Friday, June 6, 2008

Das kindt mit dem bad vß schitten

There is a common expression in the English language, you have probably heard it before, that goes like this: “Don’t throw out the baby with the bath water.” It is such a ubiquitous expression that most English-speakers assume it is of English origin. But its not— actually, this was a colloquial German expression long before, somehow, it was translated into English, as detailed by the German philologist Wolfgang Mieder, "'Das Kind mit dem Bade ausschütten': Ursprung, Überlieferung und Verwendung einer deutschen Redensart.” How many of you are surprised to learn this expression is actually of German origin?

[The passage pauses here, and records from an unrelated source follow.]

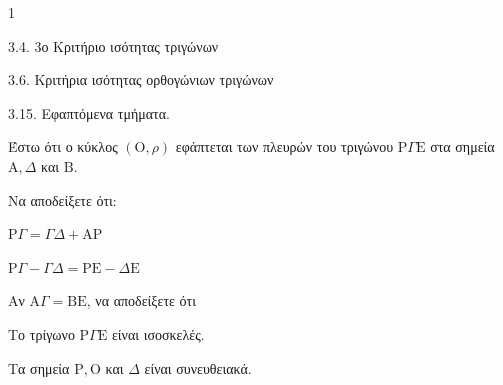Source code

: \begin{ylh}{1}
    \item 3.4. 3ο Κριτήριο ισότητας τριγώνων
    \item 3.6. Κριτήρια ισότητας ορθογώνιων τριγώνων
    \item 3.15. Εφαπτόμενα τμήματα.
\end{ylh}
Έστω ότι ο κύκλος $(\mathrm{O}, \rho)$ εφάπτεται των πλευρών του τριγώνου $\mathrm{P}\Gamma\mathrm{E}$ στα σημεία $\mathrm{A}, \Delta$ και $\mathrm{B}$.
\begin{alist}
    \item Να αποδείξετε ότι:
    \begin{rlist}
        \item $\mathrm{P}\Gamma = \Gamma\Delta + \mathrm{A}\mathrm{P}$ 
        \item $\mathrm{P}\Gamma - \Gamma\Delta = \mathrm{P}\mathrm{E} - \Delta\mathrm{E}$ 
    \end{rlist}
    \item Αν $\mathrm{A}\Gamma = \mathrm{B}\mathrm{E}$, να αποδείξετε ότι
    \begin{rlist}
        \item Το τρίγωνο $\mathrm{P}\Gamma\mathrm{E}$ είναι ισοσκελές. 
        \item Τα σημεία $\mathrm{P}, \mathrm{O}$ και $\Delta$ είναι συνευθειακά. 
    \end{rlist}
\end{alist}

In my last post, I ended by asking the question, “Is the Buddha Dharma adapting to North America, or being ruined by our shallow commercialism and consumerism?” Like so many things of foreign origin which are translated into English, Buddhism still seems exotic and incompatible with American society, and hence there is a strong urge among many non-Asian Buddhists to “Americanize” or “Westernize” the Dharma. Clearly, there are many non-Asian Buddhists who seem to be in a big hurry to have this 2,500 year old tradition rendered into the vernacular, and purged of anything which strikes their western sensibilities as strange or uncomfortable.

From my perspective, there are clearly some aspects of the Dharma which seem to be an ill fit with the consumer capitalism and individualism of North America. Where American society extols the virtue of “rugged individualism” (a mythology held over from our long-vanished frontier society), Buddhism preaches Sangha and community. Where our economy and society is built on the consumption of natural resources and consumerism, Buddhism teaches restraint and proportion. Where our society affirms the principle of competition, Buddhism teaches cooperation. It does seem a bit subversive to the American societal ethos of bigger, faster, cheaper, “better.”

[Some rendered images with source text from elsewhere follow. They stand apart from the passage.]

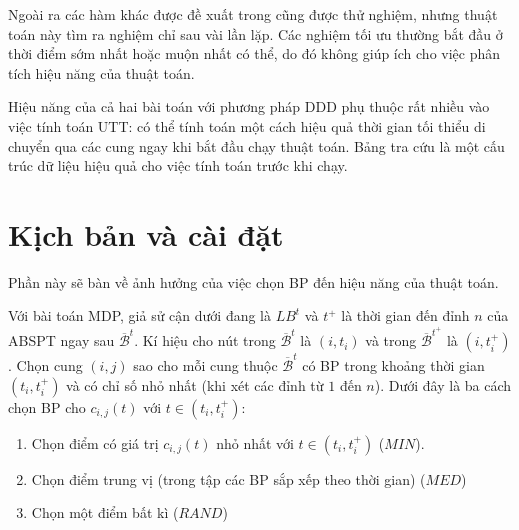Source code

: \documentclass[../main.tex]{subfiles}
\begin{document}

Ngoài ra các hàm khác được đề xuất trong \cite{figliozzi2012time} cũng
được thử nghiệm, nhưng thuật toán này tìm ra nghiệm chỉ sau vài lần lặp.
Các nghiệm tối ưu thường bắt đầu ở thời điểm sớm nhất hoặc muộn nhất có
thể, do đó không giúp ích cho việc phân tích hiệu năng của thuật toán.

Hiệu năng của cả hai bài toán với phương pháp DDD phụ thuộc rất nhiều
vào việc tính toán UTT: có thể tính toán một cách hiệu quả thời gian tối
thiểu di chuyển qua các cung ngay khi bắt đầu chạy thuật toán. Bảng tra
cứu là một cấu trúc dữ liệu hiệu quả cho việc tính toán trước khi chạy.

\section{Kịch bản và cài
đặt}\label{kux1ecbch-bux1ea3n-vuxe0-cuxe0i-ux111ux1eb7t}

Phần này sẽ bàn về ảnh hưởng của việc chọn BP đến hiệu năng của
thuật toán.

Với bài toán MDP, giả sử cận dưới đang là \(LB^t\) và \(t^+\) là thời
gian đến đỉnh \(n\) của ABSPT ngay sau \(\overline{\mathcal{B}}^t\). Kí
hiệu cho nút trong \(\overline{\mathcal{B}}^t\) là \((i,t_i)\) và trong
\(\overline{\mathcal{B}}^{t^+}\) là \((i, t_i^+)\). Chọn cung \((i,j)\)
sao cho mỗi cung thuộc \(\overline{\mathcal{B}}^{t}\) có BP trong
khoảng thời gian \((t_i, t_i^+)\) và có chỉ số nhỏ nhất (khi xét các
đỉnh từ \(1\) đến \(n\)). Dưới đây là ba cách chọn BP cho
\(c_{i,j}(t)\) với \(t\in (t_i, t_i^+)\):

\begin{enumerate}
\def\labelenumi{\arabic{enumi}.}
\tightlist
\item
  Chọn điểm có giá trị \(c_{i, j}(t)\) nhỏ nhất với
  \(t\in (t_i, t_i^+)\) (\(MIN\)).
\item
  Chọn điểm trung vị (trong tập các BP sắp xếp theo thời gian)
  (\(MED\))
\item
  Chọn một điểm bất kì (\(RAND\))
\end{enumerate}


\end{document}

However, on the other hand, one could also say that the Gospel of Jesus Christ is also subversive of the established order of things (I don’t think I need to cite chapter and verse here, do I?). Clearly, the religion of Jesus, with its unmistakably subversive message of “love thy neighbor” and “peace on earth, goodwill towards men,” seems to operate well within the established order of things, largely because of its complete integration into western society.

So the idea that Buddhism can never adapt to Western society is simply not true. In point of fact, Buddhism is already adapting to Western society, just not as fast as many Western Buddhists would like. And it is this haste to make the Dharma fit our western-societal comfort zone, which concerns me. I have spoken with several Buddhists— not necessarily those in our Washington Tendai Sangha, but others elsewhere— who seem to demand that the transmission of the Dharma should happen only in English and not include anything too “weird,” by which they mean, “Don’t make me confront anything new or make me change.”

This perspective is shallow. In typical fashion, we North American’s want it all, and we want it NOW. But consider this— by the time that Dengyo Daishi traveled to China to study the Dharma, Buddhism had already existed in Japan for 200 years, and still there were still Japanese monks who traveled overseas for training.

Conversely, Buddhism has only really existed in North America (outside of immigrant Asian communities), for perhaps 50 years, after the end of the Second World War and the advent of Jack Kerouac and the “Beat Generation” who first popularized Buddhism in America. From a historical perspective, we North Americans and non-Asian Buddhists in general, are still newcomers to the Buddha Dharma. So how is it, then, that we seem so impatient to toss out traditions that we know little of, except that they are “foreign” and we don’t understand them? And why is it that the practice of Buddhism among non-Asians seems limited to those who can afford the cushions and puja rites and formal retreats which are the stock-in-trade of North American Buddhism?

Are we commercializing the Dharma and reducing it to a commodity?

I don’t think so… at least not yet, although there are troubling signs that it is headed in this direction, such as the transformation of the word “Zen” into a synonym for “hip” or “cool.” Likewise, so far as I can tell, the impatient push to “westernize” the Dharma has not succeeded in forcing the various Asian schools to change faster than they are comfortable with. I could be wrong about these things but, as I survey the state of Buddhism in North America, these are the conclusions I have reached.

The process of assimilating the Buddha-Dharma into western society is well underway, and there is no need to speed it up. Ancient rituals are being translated into English, Asian ceremonies are being adapted to a North American cultural context, or being discarded altogether. These developments are happening at places like the Tendai-shu New York Betsuin, where ordained western practitioners and Buddhist scholars are making educated and informed decisions about what stays, what goes, what is translated and what is not. Similar evolutionary changes are happening at other Buddhist centers in North America. In the fullness of time— not in my lifetime, but soon enough— a distinctly western form of Buddhism will emerge from these informed and gradual adaptations and changes.

In the meantime, we as western Buddhists must not be impatient or hasty to discard what is uncomfortable or unfamiliar to us, lest we fall into the proverbial trap of “throwing the baby out with the bathwater.” After all, everyone knows this is an old English expression… right?